Quality Control of Protein Folding in the Cytosol

In order to function properly, newly synthesised proteins must rapidly and efficiently attain their native conformations. If they fail to do so, the cell may be adversely affected due to loss of function or toxic gain of function effects of misfolded polypeptides. Effective quality control mechanisms to recognise and eliminate misfolded proteins are thus critical for cell viability. The primary means by which misfolded proteins are selectively removed from the cell is via the ubiquitin–proteasome system. Although much is known about regulated proteolysis, how any given protein, which could potentially misfold, is recognised and targeted for proteasome-mediated degradation has been challenging to decipher. Recent progress, much of it in yeast, has identified specific E3 ligases involved in this process, clarified or added to our knowledge of the roles of molecular chaperones, and identified multiple cellular locations where degradation, or failing that, aggregation, occurs.

• Molecular chaperones facilitate the folding of newly synthesised proteins to their native states and thus are critical for the maintenance of cellular proteome integrity.

• Cellular proteostasis reflects the balance between protein folding and degradation.

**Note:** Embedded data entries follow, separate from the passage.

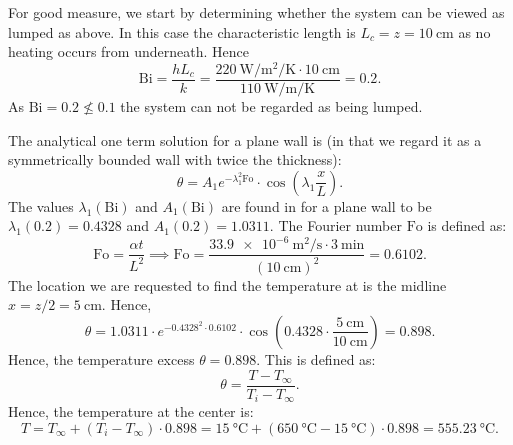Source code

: \begin{derivation}
  For good measure, we start by determining whether the system can be viewed as lumped as above. In this case the characteristic length is $L_c = z = \qty{10}{\cm}$ as no heating occurs from underneath.
  Hence
  \begin{equation*}
    \mathrm{Bi} = \frac{h L_c}{k} = \frac{\qty{220}{\W\per\m\squared\per\K} \cdot \qty{10}{\cm}}{\qty{110}{\W\per\m\per\K} } = 0.2
  .\end{equation*}
  As $\mathrm{Bi} = \num{0,2} \not\leq \num{0,1}$ the system can not be regarded as being lumped. 

  The analytical one term solution for a plane wall is (in that we regard it as a symmetrically bounded wall with twice the thickness):
  \begin{equation*}
    \theta = A_1 e^{-\lambda_1^2 \mathrm{Fo}} \cdot \cos \left( \lambda_1 \frac{x}{L} \right)
  .\end{equation*}
  The values $\lambda_1(\mathrm{Bi})$ and $A_1(\mathrm{Bi})$ are found in  for a plane wall to be $\lambda_1(\num{0,2}) = \num{0,4328}$ and $A_1 (\num{0,2} ) = \num{1,0311}$.
  The Fourier number $\mathrm{Fo}$ is defined as:
  \begin{equation*}
    \mathrm{Fo} = \frac{\alpha t}{L^2} \implies \mathrm{Fo} = \frac{\qty{33,9e-6}{\m\squared\per\s} \cdot \qty{3}{\minute}}{(\qty{10}{\cm})^2 }  = \num{0.6102}
  .\end{equation*}
  The location we are requested to find the temperature at is the midline $x = z / 2 = \qty{5}{\cm}$.
  Hence,
  \begin{equation*}
    \theta = \num{1,0311} \cdot e^{-\num{0,4328}^2 \cdot \num{0,6102} } \cdot \cos \left( \num{0,4328} \cdot \frac{\qty{5}{\cm}}{\qty{10}{\cm} } \right) = \num{0.898}
  .\end{equation*}
  Hence, the temperature excess $\theta = \num{0,898}$.
  This is defined as:
  \begin{equation*}
    \theta = \frac{T - T_{\infty}}{T_i - T_{\infty}}
  .\end{equation*}
  Hence, the temperature at the center is:
  \begin{equation*}
    T = T_{\infty} + \left( T_i - T_{\infty} \right) \cdot \num{0,898} = \qty{15}{\celsius} + \left( \qty{650}{\celsius} - \qty{15}{\celsius} \right) \cdot \num{0,898}  = \qty{555.23}{\celsius}
  .\end{equation*}
\end{derivation}

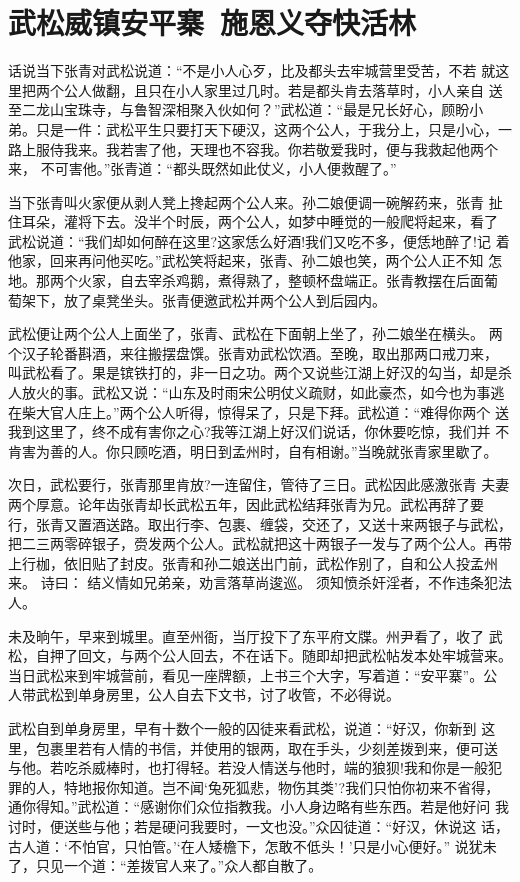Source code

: \chapter{武松威镇安平寨~施恩义夺快活林}

话说当下张青对武松说道：“不是小人心歹，比及都头去牢城营里受苦，不若
就这里把两个公人做翻，且只在小人家里过几时。若是都头肯去落草时，小人亲自
送至二龙山宝珠寺，与鲁智深相聚入伙如何？”武松道：“最是兄长好心，顾盼小
弟。只是一件：武松平生只要打天下硬汉，这两个公人，于我分上，只是小心，一
路上服侍我来。我若害了他，天理也不容我。你若敬爱我时，便与我救起他两个来，
不可害他。”张青道：“都头既然如此仗义，小人便救醒了。”

当下张青叫火家便从剥人凳上搀起两个公人来。孙二娘便调一碗解药来，张青
扯住耳朵，灌将下去。没半个时辰，两个公人，如梦中睡觉的一般爬将起来，看了
武松说道：“我们却如何醉在这里?这家恁么好酒!我们又吃不多，便恁地醉了!记
着他家，回来再问他买吃。”武松笑将起来，张青、孙二娘也笑，两个公人正不知
怎地。那两个火家，自去宰杀鸡鹅，煮得熟了，整顿杯盘端正。张青教摆在后面葡
萄架下，放了桌凳坐头。张青便邀武松并两个公人到后园内。

武松便让两个公人上面坐了，张青、武松在下面朝上坐了，孙二娘坐在横头。
两个汉子轮番斟酒，来往搬摆盘馔。张青劝武松饮酒。至晚，取出那两口戒刀来，
叫武松看了。果是镔铁打的，非一日之功。两个又说些江湖上好汉的勾当，却是杀
人放火的事。武松又说：“山东及时雨宋公明仗义疏财，如此豪杰，如今也为事逃
在柴大官人庄上。”两个公人听得，惊得呆了，只是下拜。武松道：“难得你两个
送我到这里了，终不成有害你之心?我等江湖上好汉们说话，你休要吃惊，我们并
不肯害为善的人。你只顾吃酒，明日到孟州时，自有相谢。”当晚就张青家里歇了。

次日，武松要行，张青那里肯放?一连留住，管待了三日。武松因此感激张青
夫妻两个厚意。论年齿张青却长武松五年，因此武松结拜张青为兄。武松再辞了要
行，张青又置酒送路。取出行李、包裹、缠袋，交还了，又送十来两银子与武松，
把二三两零碎银子，赍发两个公人。武松就把这十两银子一发与了两个公人。再带
上行枷，依旧贴了封皮。张青和孙二娘送出门前，武松作别了，自和公人投孟州来。
诗曰：
结义情如兄弟亲，劝言落草尚逡巡。
须知愤杀奸淫者，不作违条犯法人。

未及晌午，早来到城里。直至州衙，当厅投下了东平府文牒。州尹看了，收了
武松，自押了回文，与两个公人回去，不在话下。随即却把武松帖发本处牢城营来。
当日武松来到牢城营前，看见一座牌额，上书三个大字，写着道：“安平寨”。公
人带武松到单身房里，公人自去下文书，讨了收管，不必得说。

武松自到单身房里，早有十数个一般的囚徒来看武松，说道：“好汉，你新到
这里，包裹里若有人情的书信，并使用的银两，取在手头，少刻差拨到来，便可送
与他。若吃杀威棒时，也打得轻。若没人情送与他时，端的狼狈!我和你是一般犯
罪的人，特地报你知道。岂不闻‘兔死狐悲，物伤其类’?我们只怕你初来不省得，
通你得知。”武松道：“感谢你们众位指教我。小人身边略有些东西。若是他好问
我讨时，便送些与他；若是硬问我要时，一文也没。”众囚徒道：“好汉，休说这
话，古人道：‘不怕官，只怕管。’‘在人矮檐下，怎敢不低头！’只是小心便好。”
说犹未了，只见一个道：“差拨官人来了。”众人都自散了。

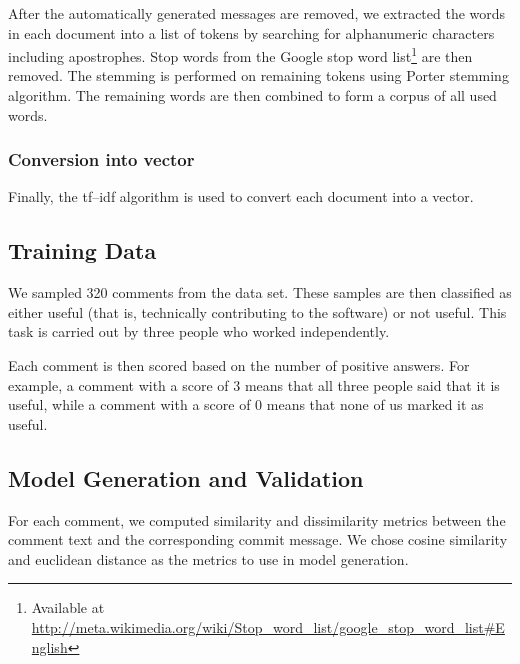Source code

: \documentclass[conference]{IEEEtran}
\begin{document}
After the automatically generated messages are removed, we extracted the words in each document into a list of tokens by searching for alphanumeric characters including apostrophes.
Stop words from the Google stop word list\footnote{Available at \url{http://meta.wikimedia.org/wiki/Stop_word_list/google_stop_word_list#English}} are then removed.
The stemming is performed on remaining tokens using Porter stemming algorithm.
The remaining words are then combined to form a corpus of all used words.

\subsubsection{Conversion into vector}

Finally, the tf--idf algorithm is used to convert each document into a vector.


\subsection{Training Data}

We sampled 320 comments from the data set.
These samples are then classified as either useful (that is, technically contributing to the software) or not useful.
This task is carried out by three people who worked independently.

Each comment is then scored based on the number of positive answers.
For example, a comment with a score of 3 means that all three people said that it is useful,
while a comment with a score of 0 means that none of us marked it as useful.



\subsection{Model Generation and Validation}

For each comment, we computed similarity and dissimilarity metrics
between the comment text and the corresponding commit message.
We chose cosine similarity and euclidean distance as the metrics to use in model generation.
\end{document}
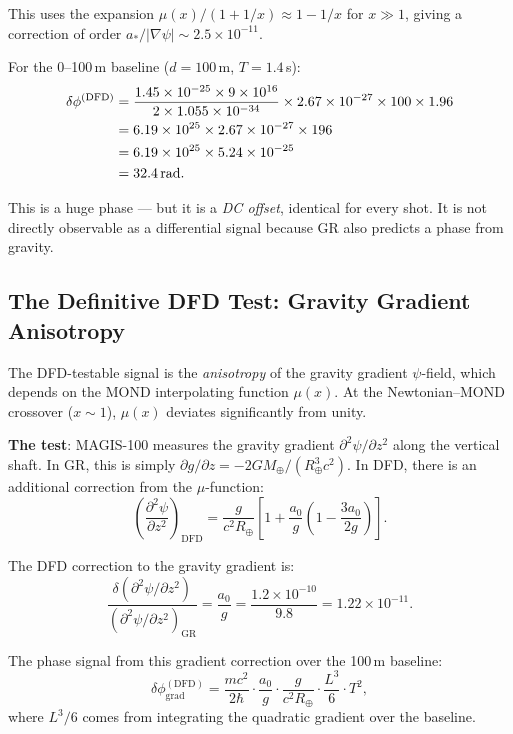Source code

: \documentclass[11pt]{article}
\theoremstyle{definition}
\theoremstyle{remark}
\newcommand{\astar}{a_*}
\begin{document}
This uses the expansion $\mu(x)/(1+1/x) \approx 1 - 1/x$ for $x \gg 1$,
giving a correction of order $\astar/|\nabla\psi| \sim 2.5 \times 10^{-11}$.

For the 0--100\,m baseline ($d = 100$\,m, $T = 1.4$\,s):
\begin{align}
\delta\phi^{(\mathrm{DFD})} &= \frac{1.45 \times 10^{-25} \times 9 \times 10^{16}}
{2 \times 1.055 \times 10^{-34}} \times 2.67 \times 10^{-27}
\times 100 \times 1.96 \notag \\
&= 6.19 \times 10^{25} \times 2.67 \times 10^{-27} \times 196 \notag \\
&= 6.19 \times 10^{25} \times 5.24 \times 10^{-25} \notag \\
&= 32.4\,\mathrm{rad}.
\end{align}

This is a huge phase --- but it is a \emph{DC offset}, identical for every
shot. It is not directly observable as a differential signal because GR
also predicts a phase from gravity.

\subsection{The Definitive DFD Test: Gravity Gradient Anisotropy}

The DFD-testable signal is the \emph{anisotropy} of the gravity gradient
$\psi$-field, which depends on the MOND interpolating function $\mu(x)$.
At the Newtonian--MOND crossover ($x \sim 1$), $\mu(x)$ deviates
significantly from unity.

\textbf{The test}: MAGIS-100 measures the gravity gradient
$\partial^2 \psi / \partial z^2$ along the vertical shaft. In GR,
this is simply $\partial g / \partial z = -2GM_\oplus / (R_\oplus^3 c^2)$.
In DFD, there is an additional correction from the $\mu$-function:
\begin{equation}
\left(\frac{\partial^2\psi}{\partial z^2}\right)_{\mathrm{DFD}}
= \frac{g}{c^2 R_\oplus}\left[1 + \frac{a_0}{g}\left(1 - \frac{3a_0}{2g}\right)\right].
\end{equation}

The DFD correction to the gravity gradient is:
\begin{equation}
\frac{\delta(\partial^2\psi/\partial z^2)}{(\partial^2\psi/\partial z^2)_{\mathrm{GR}}}
= \frac{a_0}{g} = \frac{1.2 \times 10^{-10}}{9.8}
= 1.22 \times 10^{-11}.
\end{equation}

The phase signal from this gradient correction over the 100\,m baseline:
\begin{equation}
\delta\phi_{\mathrm{grad}}^{(\mathrm{DFD})} = \frac{mc^2}{2\hbar}
\cdot \frac{a_0}{g} \cdot \frac{g}{c^2 R_\oplus} \cdot \frac{L^3}{6} \cdot T^2,
\end{equation}
where $L^3/6$ comes from integrating the quadratic gradient over the baseline.
\end{document}
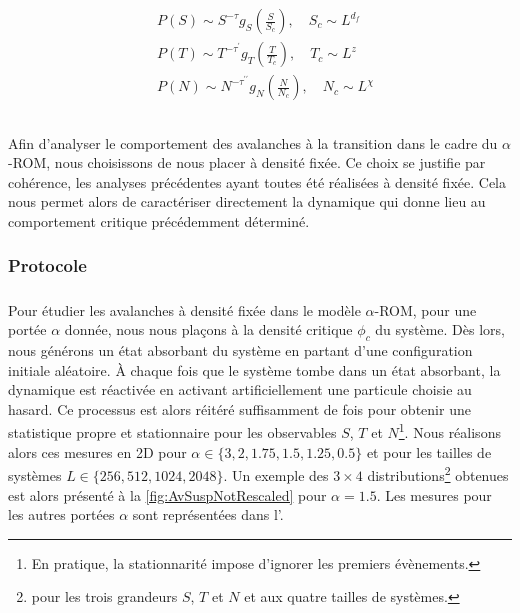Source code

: \begin{equation}
	\begin{aligned}
		&P(S) \sim S^{-\tau}g_S\left( \frac{S}{S_c} \right), \quad S_c \sim L^{d_f}\\
		&P(T) \sim T^{-\tau^\prime}g_T\left( \frac{T}{T_c} \right), \quad T_c \sim L^{z}\\
		&P(N) \sim N^{-\tau^{\prime\prime}}g_N\left( \frac{N}{N_c} \right), \quad N_c \sim L^{\chi}\\
	\end{aligned}
	\label{eq:AvDistribSusp}
\end{equation}

\subparagraph{}Afin d'analyser le comportement des avalanches à la transition dans le cadre du $\alpha$-ROM, nous choisissons de nous placer à densité fixée. Ce choix se justifie par cohérence, les analyses précédentes ayant toutes été réalisées à densité fixée. Cela nous permet alors de caractériser directement la dynamique qui donne lieu au comportement critique précédemment déterminé.

\subsubsection{Protocole}

\subparagraph{}Pour étudier les avalanches à densité fixée dans le modèle $\alpha$-ROM, pour une portée $\alpha$ donnée, nous nous plaçons à la densité critique $\phi_c$ du système. Dès lors, nous générons un état absorbant du système en partant d'une configuration initiale aléatoire. \`A chaque fois que le système tombe dans un état absorbant, la dynamique est réactivée en activant artificiellement une particule choisie au hasard. Ce processus est alors réitéré suffisamment de fois pour obtenir une statistique propre et stationnaire pour les observables $S$, $T$ et $N$\footnote{En pratique, la stationnarité impose d'ignorer les premiers évènements.}. Nous réalisons alors ces mesures en 2D pour $\alpha \in \{ 3, 2, 1.75, 1.5, 1.25, 0.5\}$ et pour les tailles de systèmes $L \in \{ 256, 512, 1024, 2048 \}$. Un exemple des $3\times 4$ distributions\footnote{pour les trois grandeurs $S$, $T$ et $N$ et aux quatre tailles de systèmes.} obtenues est alors présenté à la \autoref{fig:AvSuspNotRescaled} pour $\alpha = 1.5$. Les mesures pour les autres portées $\alpha$ sont représentées dans l'.

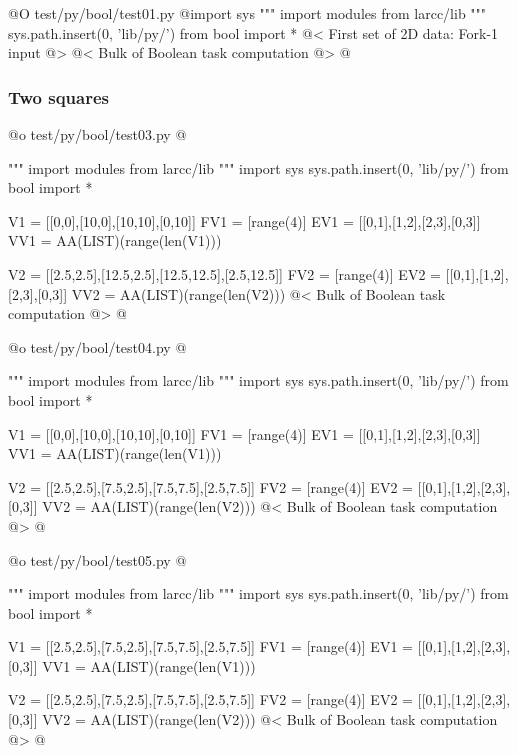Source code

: \documentclass[11pt,oneside]{article}	%
\begin{document}
@O test/py/bool/test01.py
@{import sys
""" import modules from larcc/lib """
sys.path.insert(0, 'lib/py/')
from bool import *
@< First set of 2D data: Fork-1 input @>
@< Bulk of Boolean task computation @>
@}


\subsubsection{Two squares}




@o test/py/bool/test03.py
@{""" import modules from larcc/lib """
import sys
sys.path.insert(0, 'lib/py/')
from bool import *

V1 = [[0,0],[10,0],[10,10],[0,10]]
FV1 = [range(4)]
EV1 = [[0,1],[1,2],[2,3],[0,3]]
VV1 = AA(LIST)(range(len(V1)))

V2 = [[2.5,2.5],[12.5,2.5],[12.5,12.5],[2.5,12.5]]
FV2 = [range(4)]
EV2 = [[0,1],[1,2],[2,3],[0,3]]
VV2 = AA(LIST)(range(len(V2)))
@< Bulk of Boolean task computation @>
@}


@o test/py/bool/test04.py
@{""" import modules from larcc/lib """
import sys
sys.path.insert(0, 'lib/py/')
from bool import *

V1 = [[0,0],[10,0],[10,10],[0,10]]
FV1 = [range(4)]
EV1 = [[0,1],[1,2],[2,3],[0,3]]
VV1 = AA(LIST)(range(len(V1)))

V2 = [[2.5,2.5],[7.5,2.5],[7.5,7.5],[2.5,7.5]]
FV2 = [range(4)]
EV2 = [[0,1],[1,2],[2,3],[0,3]]
VV2 = AA(LIST)(range(len(V2)))
@< Bulk of Boolean task computation @>
@}

@o test/py/bool/test05.py
@{""" import modules from larcc/lib """
import sys
sys.path.insert(0, 'lib/py/')
from bool import *

V1 = [[2.5,2.5],[7.5,2.5],[7.5,7.5],[2.5,7.5]]
FV1 = [range(4)]
EV1 = [[0,1],[1,2],[2,3],[0,3]]
VV1 = AA(LIST)(range(len(V1)))

V2 = [[2.5,2.5],[7.5,2.5],[7.5,7.5],[2.5,7.5]]
FV2 = [range(4)]
EV2 = [[0,1],[1,2],[2,3],[0,3]]
VV2 = AA(LIST)(range(len(V2)))
@< Bulk of Boolean task computation @>
@}
\end{document}
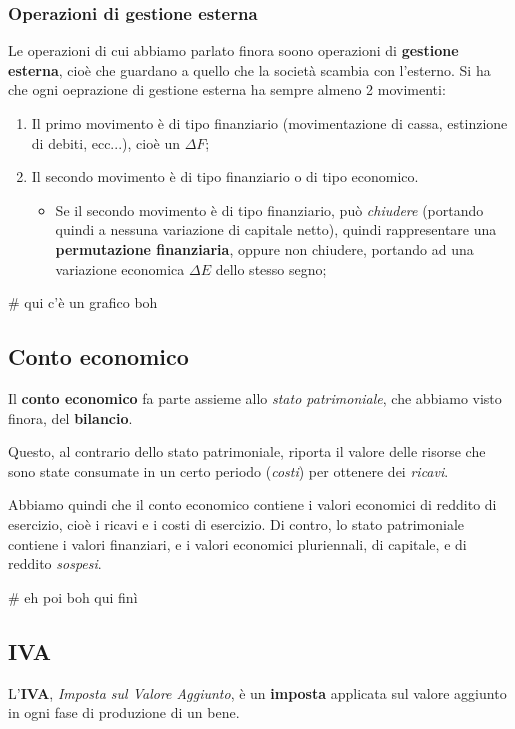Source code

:\documentclass[a4paper,11pt]{article}
\begin{document}
\subsubsection{Operazioni di gestione esterna}
Le operazioni di cui abbiamo parlato finora soono operazioni di \textbf{gestione esterna}, cioè che guardano a quello che la società scambia con l'esterno.
Si ha che ogni oeprazione di gestione esterna ha sempre almeno 2 movimenti:
\begin{enumerate}
	\item Il primo movimento è di tipo finanziario (movimentazione di cassa, estinzione di debiti, ecc...), cioè un $\Delta F$;
	\item Il secondo movimento è di tipo finanziario o di tipo economico.
		\begin{itemize}
			\item Se il secondo movimento è di tipo finanziario, può \textit{chiudere} (portando quindi a nessuna variazione di capitale netto), quindi rappresentare una \textbf{permutazione finanziaria}, oppure non chiudere, portando ad una variazione economica $\Delta E$ dello stesso segno;
		\end{itemize}
\end{enumerate}

# qui c'è un grafico boh

\subsection{Conto economico}
Il \textbf{conto economico} fa parte assieme allo \textit{stato patrimoniale}, che abbiamo visto finora, del \textbf{bilancio}.

Questo, al contrario dello stato patrimoniale, riporta il valore delle risorse che sono state consumate in un certo periodo (\textit{costi}) per ottenere dei \textit{ricavi}.

Abbiamo quindi che il conto economico contiene i valori economici di reddito di esercizio, cioè i ricavi e i costi di esercizio.
Di contro, lo stato patrimoniale contiene i valori finanziari, e i valori economici pluriennali, di capitale, e di reddito \textit{sospesi}.

# eh poi boh qui finì

\subsection{IVA}
L'\textbf{IVA}, \textit{Imposta sul Valore Aggiunto}, è un \textbf{imposta} applicata sul valore aggiunto in ogni fase di produzione di un bene.
\end{document}
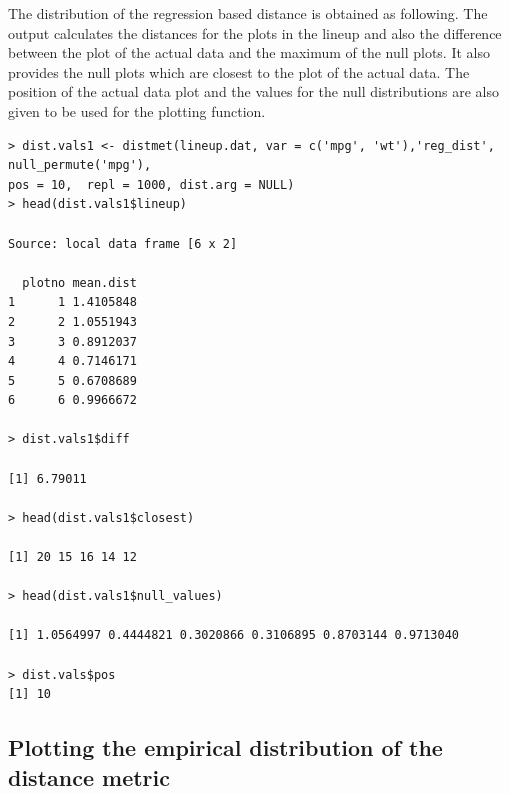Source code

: The distribution of the regression based distance is obtained as following. The output calculates the distances for the plots in the lineup and also the difference between the plot of the actual data and the maximum of the null plots. It also provides the null plots which are closest to the plot of the actual data. The position of the actual data plot and the values for the null distributions are also given to be used for the plotting function. 

\begin{verbatim}
> dist.vals1 <- distmet(lineup.dat, var = c('mpg', 'wt'),'reg_dist', null_permute('mpg'), 
pos = 10,  repl = 1000, dist.arg = NULL)
> head(dist.vals1$lineup)

Source: local data frame [6 x 2]

  plotno mean.dist
1      1 1.4105848
2      2 1.0551943
3      3 0.8912037
4      4 0.7146171
5      5 0.6708689
6      6 0.9966672

> dist.vals1$diff

[1] 6.79011

> head(dist.vals1$closest)

[1] 20 15 16 14 12

> head(dist.vals1$null_values)

[1] 1.0564997 0.4444821 0.3020866 0.3106895 0.8703144 0.9713040

> dist.vals$pos
[1] 10

\end{verbatim}


\subsection{Plotting the empirical distribution of the distance
metric}\label{plotting-the-empirical-distribution-of-the-distance-metric}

• Proteins that fail to fold properly must be eliminated via cellular quality control systems to avoid potentially damaging effects on the cell.

• The ubiquitin–proteasome system is the primary means for the selective removal of misfolded proteins.

• Molecular chaperones can tip the balance between protein folding and degradation, and facilitate the destruction of misfolded proteins.

• E3 ligases have been identified that either cooperate with chaperones, or that directly interact with nonnative proteins to target them for degradation.

• The degradation of misfolded cytosolic proteins in eukaryotes occurs in multiple cellular locations.